:: TASK OBJECTIVE ::
Your task is to show every line in the listing below that includes "results".

:: RECORD EXTRACTS ::
--------

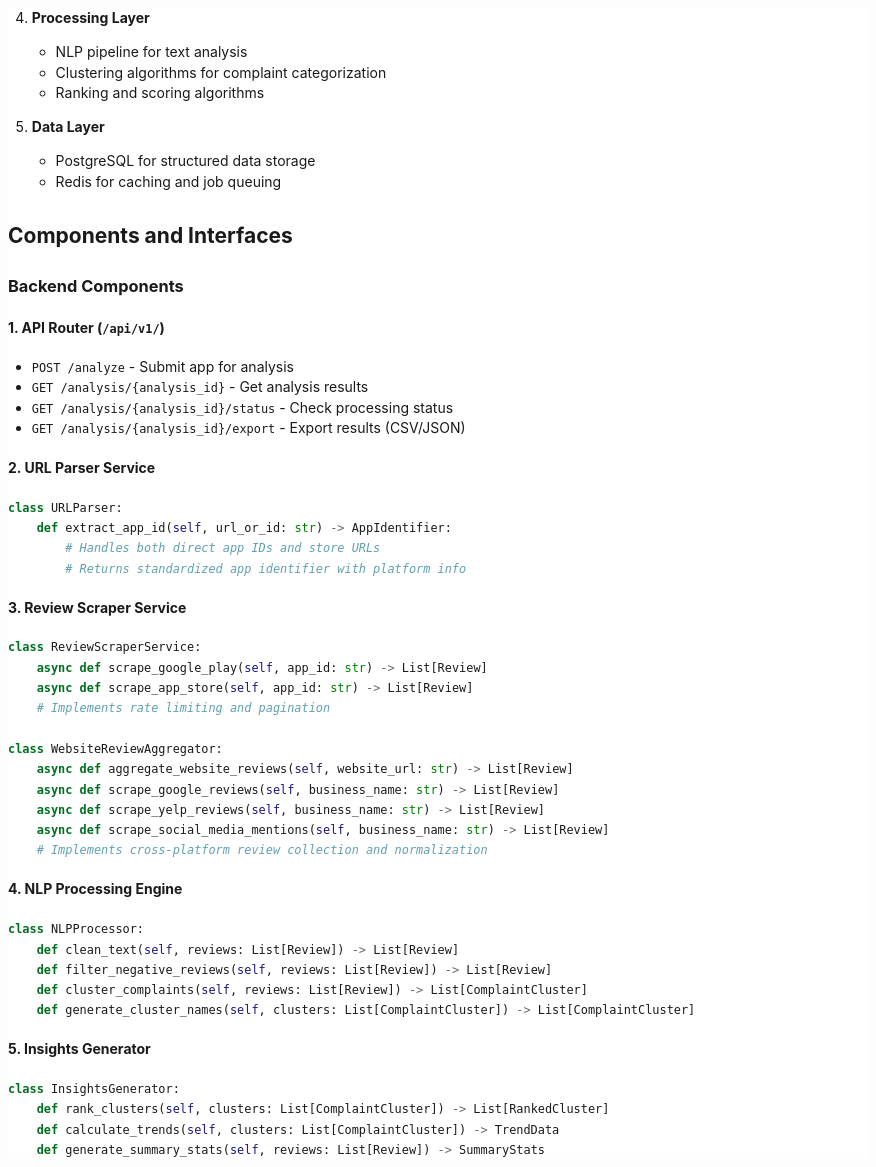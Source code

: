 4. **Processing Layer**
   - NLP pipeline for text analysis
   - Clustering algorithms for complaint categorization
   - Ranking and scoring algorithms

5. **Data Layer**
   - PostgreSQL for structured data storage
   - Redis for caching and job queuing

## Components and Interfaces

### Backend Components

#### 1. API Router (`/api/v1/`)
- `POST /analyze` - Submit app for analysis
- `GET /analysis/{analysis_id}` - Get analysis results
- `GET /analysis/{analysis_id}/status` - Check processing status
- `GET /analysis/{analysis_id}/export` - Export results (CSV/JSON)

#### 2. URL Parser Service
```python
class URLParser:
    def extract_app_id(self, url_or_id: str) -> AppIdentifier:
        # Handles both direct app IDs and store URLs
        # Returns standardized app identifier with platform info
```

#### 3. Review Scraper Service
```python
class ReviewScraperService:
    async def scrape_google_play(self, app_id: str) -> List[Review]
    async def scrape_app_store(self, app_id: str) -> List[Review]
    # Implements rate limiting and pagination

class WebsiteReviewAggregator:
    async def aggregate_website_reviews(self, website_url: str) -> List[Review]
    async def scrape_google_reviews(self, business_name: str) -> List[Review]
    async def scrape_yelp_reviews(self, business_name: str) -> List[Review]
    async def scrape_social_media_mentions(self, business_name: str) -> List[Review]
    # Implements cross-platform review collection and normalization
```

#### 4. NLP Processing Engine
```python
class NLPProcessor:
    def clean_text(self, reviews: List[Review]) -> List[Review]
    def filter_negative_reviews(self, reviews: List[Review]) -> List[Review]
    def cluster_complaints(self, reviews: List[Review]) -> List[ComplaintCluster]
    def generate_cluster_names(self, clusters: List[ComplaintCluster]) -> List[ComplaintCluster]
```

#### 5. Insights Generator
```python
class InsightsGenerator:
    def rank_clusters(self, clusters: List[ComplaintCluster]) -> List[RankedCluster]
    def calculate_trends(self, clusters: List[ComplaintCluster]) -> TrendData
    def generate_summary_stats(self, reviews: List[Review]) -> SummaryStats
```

--------

:: EXERCISE RESPONSE ::
- `GET /analysis/{analysis_id}` - Get analysis results
- `GET /analysis/{analysis_id}/export` - Export results (CSV/JSON)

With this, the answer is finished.